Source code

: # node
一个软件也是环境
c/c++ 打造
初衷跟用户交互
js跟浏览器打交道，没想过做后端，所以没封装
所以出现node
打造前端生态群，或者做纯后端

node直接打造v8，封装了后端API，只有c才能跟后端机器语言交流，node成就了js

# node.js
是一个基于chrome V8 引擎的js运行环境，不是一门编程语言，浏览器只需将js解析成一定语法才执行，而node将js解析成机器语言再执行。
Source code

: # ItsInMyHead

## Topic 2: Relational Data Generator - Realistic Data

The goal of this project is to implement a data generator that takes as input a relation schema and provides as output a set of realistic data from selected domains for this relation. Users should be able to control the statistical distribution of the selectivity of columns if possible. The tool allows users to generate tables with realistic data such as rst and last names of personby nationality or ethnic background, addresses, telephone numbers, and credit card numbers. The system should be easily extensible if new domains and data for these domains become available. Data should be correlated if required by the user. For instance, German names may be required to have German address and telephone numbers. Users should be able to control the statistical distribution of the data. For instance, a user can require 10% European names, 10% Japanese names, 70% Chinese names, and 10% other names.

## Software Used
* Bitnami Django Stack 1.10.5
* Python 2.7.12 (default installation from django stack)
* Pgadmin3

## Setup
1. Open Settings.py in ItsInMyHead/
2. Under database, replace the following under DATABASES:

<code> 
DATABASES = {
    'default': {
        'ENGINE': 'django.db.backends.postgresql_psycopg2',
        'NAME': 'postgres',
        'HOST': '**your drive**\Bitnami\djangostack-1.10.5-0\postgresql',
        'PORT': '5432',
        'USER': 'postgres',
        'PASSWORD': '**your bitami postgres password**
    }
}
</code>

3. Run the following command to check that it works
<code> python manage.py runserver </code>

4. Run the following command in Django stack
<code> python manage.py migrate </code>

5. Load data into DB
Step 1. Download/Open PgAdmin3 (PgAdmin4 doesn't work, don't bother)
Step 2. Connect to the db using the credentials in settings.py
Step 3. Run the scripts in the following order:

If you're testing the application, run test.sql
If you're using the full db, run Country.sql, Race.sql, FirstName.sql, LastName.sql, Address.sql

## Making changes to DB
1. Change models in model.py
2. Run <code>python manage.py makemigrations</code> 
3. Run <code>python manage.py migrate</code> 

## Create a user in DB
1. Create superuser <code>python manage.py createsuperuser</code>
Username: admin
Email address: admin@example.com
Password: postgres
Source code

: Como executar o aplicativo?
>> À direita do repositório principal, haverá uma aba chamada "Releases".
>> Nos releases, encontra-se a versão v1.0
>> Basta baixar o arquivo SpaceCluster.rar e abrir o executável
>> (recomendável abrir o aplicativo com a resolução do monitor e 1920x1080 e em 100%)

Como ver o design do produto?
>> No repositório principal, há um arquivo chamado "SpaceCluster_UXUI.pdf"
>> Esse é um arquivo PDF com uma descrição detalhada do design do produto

****

- [Problem]: Line for line, set down the listing above again.

- [Result]:
Source code

: # node
一个软件也是环境
c/c++ 打造
初衷跟用户交互
js跟浏览器打交道，没想过做后端，所以没封装
所以出现node
打造前端生态群，或者做纯后端

node直接打造v8，封装了后端API，只有c才能跟后端机器语言交流，node成就了js

# node.js
是一个基于chrome V8 引擎的js运行环境，不是一门编程语言，浏览器只需将js解析成一定语法才执行，而node将js解析成机器语言再执行。
Source code

: # ItsInMyHead

## Topic 2: Relational Data Generator - Realistic Data

The goal of this project is to implement a data generator that takes as input a relation schema and provides as output a set of realistic data from selected domains for this relation. Users should be able to control the statistical distribution of the selectivity of columns if possible. The tool allows users to generate tables with realistic data such as rst and last names of personby nationality or ethnic background, addresses, telephone numbers, and credit card numbers. The system should be easily extensible if new domains and data for these domains become available. Data should be correlated if required by the user. For instance, German names may be required to have German address and telephone numbers. Users should be able to control the statistical distribution of the data. For instance, a user can require 10% European names, 10% Japanese names, 70% Chinese names, and 10% other names.

## Software Used
* Bitnami Django Stack 1.10.5
* Python 2.7.12 (default installation from django stack)
* Pgadmin3

## Setup
1. Open Settings.py in ItsInMyHead/
2. Under database, replace the following under DATABASES:

<code> 
DATABASES = {
    'default': {
        'ENGINE': 'django.db.backends.postgresql_psycopg2',
        'NAME': 'postgres',
        'HOST': '**your drive**\Bitnami\djangostack-1.10.5-0\postgresql',
        'PORT': '5432',
        'USER': 'postgres',
        'PASSWORD': '**your bitami postgres password**
    }
}
</code>

3. Run the following command to check that it works
<code> python manage.py runserver </code>

4. Run the following command in Django stack
<code> python manage.py migrate </code>

5. Load data into DB
Step 1. Download/Open PgAdmin3 (PgAdmin4 doesn't work, don't bother)
Step 2. Connect to the db using the credentials in settings.py
Step 3. Run the scripts in the following order:

If you're testing the application, run test.sql
If you're using the full db, run Country.sql, Race.sql, FirstName.sql, LastName.sql, Address.sql

## Making changes to DB
1. Change models in model.py
2. Run <code>python manage.py makemigrations</code> 
3. Run <code>python manage.py migrate</code> 

## Create a user in DB
1. Create superuser <code>python manage.py createsuperuser</code>
Username: admin
Email address: admin@example.com
Password: postgres
Source code

: Como executar o aplicativo?
>> À direita do repositório principal, haverá uma aba chamada "Releases".
>> Nos releases, encontra-se a versão v1.0
>> Basta baixar o arquivo SpaceCluster.rar e abrir o executável
>> (recomendável abrir o aplicativo com a resolução do monitor e 1920x1080 e em 100%)

Como ver o design do produto?
>> No repositório principal, há um arquivo chamado "SpaceCluster_UXUI.pdf"
>> Esse é um arquivo PDF com uma descrição detalhada do design do produto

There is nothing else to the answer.